Mr. McCurdy recalled prices were not sustainable last year, and conditions do not seem to have improved for this season.
The head of the province’s association of seafood producers is doubtful the industry, in its current form, can survive the double-barreled threat posed by deteriorating markets and weak currency exchange rates.
Derek Butler said the inflexibility being demonstrated by the fisheries union is also a factor.
At its annual convention last fall, union delegates passed a motion saying they would not fish crab for less than a $1.50 per pound. They also set a minimum price of 60 cents for shrimp.
Prices last season ranged from a high of $1.55 to a low of $1.35.
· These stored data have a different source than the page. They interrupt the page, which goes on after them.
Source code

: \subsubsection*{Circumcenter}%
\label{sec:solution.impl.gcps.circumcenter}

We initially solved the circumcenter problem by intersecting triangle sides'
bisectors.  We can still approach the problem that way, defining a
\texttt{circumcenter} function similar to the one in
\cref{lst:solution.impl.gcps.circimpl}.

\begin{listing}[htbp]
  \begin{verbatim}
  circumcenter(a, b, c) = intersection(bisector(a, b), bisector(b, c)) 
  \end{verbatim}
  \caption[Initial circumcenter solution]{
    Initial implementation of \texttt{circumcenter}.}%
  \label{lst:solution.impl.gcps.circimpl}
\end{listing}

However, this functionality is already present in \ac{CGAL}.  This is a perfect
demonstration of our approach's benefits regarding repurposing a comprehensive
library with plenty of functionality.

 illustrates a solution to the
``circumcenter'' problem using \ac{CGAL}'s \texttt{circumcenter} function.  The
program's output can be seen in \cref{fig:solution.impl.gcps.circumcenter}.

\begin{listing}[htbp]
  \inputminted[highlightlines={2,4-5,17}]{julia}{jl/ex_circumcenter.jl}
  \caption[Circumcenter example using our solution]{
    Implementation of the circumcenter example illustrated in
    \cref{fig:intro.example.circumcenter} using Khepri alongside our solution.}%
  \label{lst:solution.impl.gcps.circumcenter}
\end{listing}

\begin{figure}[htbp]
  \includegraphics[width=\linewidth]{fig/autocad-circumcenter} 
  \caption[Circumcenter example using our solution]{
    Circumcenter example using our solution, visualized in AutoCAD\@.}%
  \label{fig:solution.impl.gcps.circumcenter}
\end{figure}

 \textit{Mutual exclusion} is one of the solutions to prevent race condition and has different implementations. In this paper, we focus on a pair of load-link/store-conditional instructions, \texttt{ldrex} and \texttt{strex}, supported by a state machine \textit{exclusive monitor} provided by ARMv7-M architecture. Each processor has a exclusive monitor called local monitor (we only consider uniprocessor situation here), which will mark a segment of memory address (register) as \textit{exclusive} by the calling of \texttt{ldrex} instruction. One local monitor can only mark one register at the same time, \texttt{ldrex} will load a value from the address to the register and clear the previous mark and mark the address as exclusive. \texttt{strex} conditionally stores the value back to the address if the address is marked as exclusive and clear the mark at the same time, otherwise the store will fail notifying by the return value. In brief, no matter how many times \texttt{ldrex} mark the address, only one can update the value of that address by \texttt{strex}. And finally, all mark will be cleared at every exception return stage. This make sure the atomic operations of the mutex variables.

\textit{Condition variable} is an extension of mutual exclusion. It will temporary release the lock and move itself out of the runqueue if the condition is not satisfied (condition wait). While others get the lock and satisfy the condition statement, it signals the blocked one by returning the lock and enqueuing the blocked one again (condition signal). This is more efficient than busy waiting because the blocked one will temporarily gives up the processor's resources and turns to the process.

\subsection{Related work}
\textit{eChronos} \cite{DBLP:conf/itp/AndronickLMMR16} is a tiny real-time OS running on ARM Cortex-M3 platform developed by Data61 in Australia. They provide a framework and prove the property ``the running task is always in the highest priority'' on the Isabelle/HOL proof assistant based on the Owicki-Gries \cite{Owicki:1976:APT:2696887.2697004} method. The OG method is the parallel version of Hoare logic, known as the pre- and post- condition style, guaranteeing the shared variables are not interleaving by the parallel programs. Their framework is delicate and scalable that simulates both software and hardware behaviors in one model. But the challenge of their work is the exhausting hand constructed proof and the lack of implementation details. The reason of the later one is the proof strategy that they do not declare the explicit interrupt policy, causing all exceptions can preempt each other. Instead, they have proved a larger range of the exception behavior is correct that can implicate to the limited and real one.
Mr. Butler said such intransigence is “completely divorced from reality” and suggested there would not be a fishery under those terms. He said fishermen in Alaska are being paid as low as US$1.10 for “ bigger, better” crab.
“Right now there’s no reason to be optimistic about a fishery on a timely basis given the contention of the FFAW and harvesters this far in advance.”
But Mr. McCurdy said there’s only so far fishermen can go before they hit an economic breaking point. He said operating expenses are enormous.
“Continuously dropping the price of raw materials to solve our problem is not the answer.”
Fisheries Minister Clyde Jackman said it’s premature to be writing an obituary on this year’s crab harvest. He said early indicators point to a stronger season, and said it’s important to maintain a positive mindset.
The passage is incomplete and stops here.